Il Piano non differenzia le famiglie nucleari dalle
famiglie anagrafiche, ovvero la famiglia in senso
stretto come complesso di persone, costituito dai
genitori e figli a carico dall’ “insieme” di persone
che coabitano all’interno di uno stesso
appartamento.
Ovviamente non è necessario essere legati da vincoli
di parentela o essere coniugati, infatti in una
famiglia anagrafica possono individuarsi anche più
nuclei familiari; pertanto, anche i figli
maggiorenni, dovrebbero essere considerati nuclei
familiari da computare nel fabbisogno abitativo, ne
consegue che valutare il fabbisogno abitativo
solamente in forza del trend demografico non solo
non è corretto ma alla fine può addirittura
risultare fuorviante, tale fabbisogno deve essere
calcolato in forza del trend dei nuclei familiari,
unico indicatore rilevante ai fini del calcolo del
fabbisogno di edilizia residenziale.
Non ritengo opportuno
dilungarmi oltre nell’esame sia delle metodologie,
sia delle strategie d’intervento, messe in campo dal
Piano, intendo solo cercare di dimostrare che
sarebbe oltremodo
superficiale e banale, ritenere che gli
“aggiustamenti”, di cui detto, rispondano
esclusivamente a logiche clientelari e speculative,
nel senso deteriore del termine. Sarà accaduto anche
questo, forse, ma, di certo, pensare che tutto
quanto prodotto dall’adozione in poi sia solo frutto
del “malaffare” significa fare la politica dello
struzzo senza cogliere l’occasione per affrontare il
problema con la dovuta serenità intellettuale.

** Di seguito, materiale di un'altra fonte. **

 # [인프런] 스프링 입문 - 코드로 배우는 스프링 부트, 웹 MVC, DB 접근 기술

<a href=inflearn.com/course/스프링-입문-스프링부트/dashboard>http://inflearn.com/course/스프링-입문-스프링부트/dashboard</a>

La domanda che forse ci dovremmo porre è molto più
semplice ed al tempo stesso inquietante: oggi
Palermo ha un piano regolatore in grado di
rispondere ai bisogni veri della Città?
La domanda è ovviamente retorica dato che la
risposta, a mio parere, dovrebbe essere di tipo
interrogativo e provocatorio: “Ma di quale piano
stiamo parlando?”
Mi si perdoni l’iperbole semplificativa che può
anche risultare eccessivamente critica ma, ritengo
che dalla logica della “imbalsamazione” (Piano
adottato) si è passati a quella della
“disgregazione” (Piano approvato); da un Piano di
Città-museo (ma solo d’arte antica e spesso “pseudo”
o solo “ricordata nella citazione”) ad un Piano di
Città-ghetto che prospetta interventi episodici
senza alcuna pulsione propositiva in termini di “civitas”.
Se il piano adottato rappresenta, tuttavia, con una
certa coerenza, una determinata stagione culturale,
si badi bene assolutamente reazionaria e
conservatrice sul piano della ricaduta estetica, il
piano approvato appare oltre che reazionario tout
cour, di fatto poco e male utilizzabile, quantomeno
negli aspetti regolatori dell’attività edificatoria.
La nuova stagione politica che ha accompagnato la
fase dell’approvazione, meglio avrebbe fatto a
prendere atto che si trattava di un piano “datato” e
pertanto come tale espressione di una cultura non
condivisa; è mancato, probabilmente, quello scatto
d’orgoglio e di coraggio tale da promuovere un
profondo e sereno dibattito culturale tale da
diffondere un clima di rinnovata fiducia attorno
alle tematiche tanto care della cultura liberale di
sempre: la forza delle idee, l’innovazione, la
libera impresa risorsa insostituibile per lo
sviluppo. La scelta operata, ben più modesta, è
stata invece quella di pensare, illudendosi, di
poter “emendare” il Piano, col risultato di avere
oggi a disposizione della Città uno strumento
senz’anima e tantomeno Padri ispiratori.
Oltre pertanto ai vari “aggiustamenti” operati, come
detto, in sede d’iter d’approvazione, il Piano
risulta “emendato” praticamente in tutte le
direzioni attraverso strumenti di pianificazione
“speciali” non aventi carattere generale quali:
PRUSST, PIT, ecc.
Segnale evidente, anche questo, di una
pianificazione generale quantomeno incompleta in
termini di risposte agli effettivi bisogni della
Città.
Già agli inizi del 2000 scoppia una polemica
piuttosto aspra all’interno della stessa area
culturale che aveva, sino a quel momento, ispirato
il Piano:
"Sono veramente sorpreso nell'apprendere la
posizione del prof. Cervellati in merito al Piano
regolatore di Palermo. Appena qualche mese addietro,
nel novembre del '99 a Napoli, Cervellati, infatti,
elogiò apertamente l'operato della Giunta e i Prusst
dicendo che Palermo era di gran lunga più avanti di
molte altre città italiane. Non riesco, a spiegarmi
da cosa derivi questa nuova posizione". L'Assessore
all'Urbanistica dell’epoca, Emilio Arcuri,
rispondeva così alle critiche avanzate dal prof.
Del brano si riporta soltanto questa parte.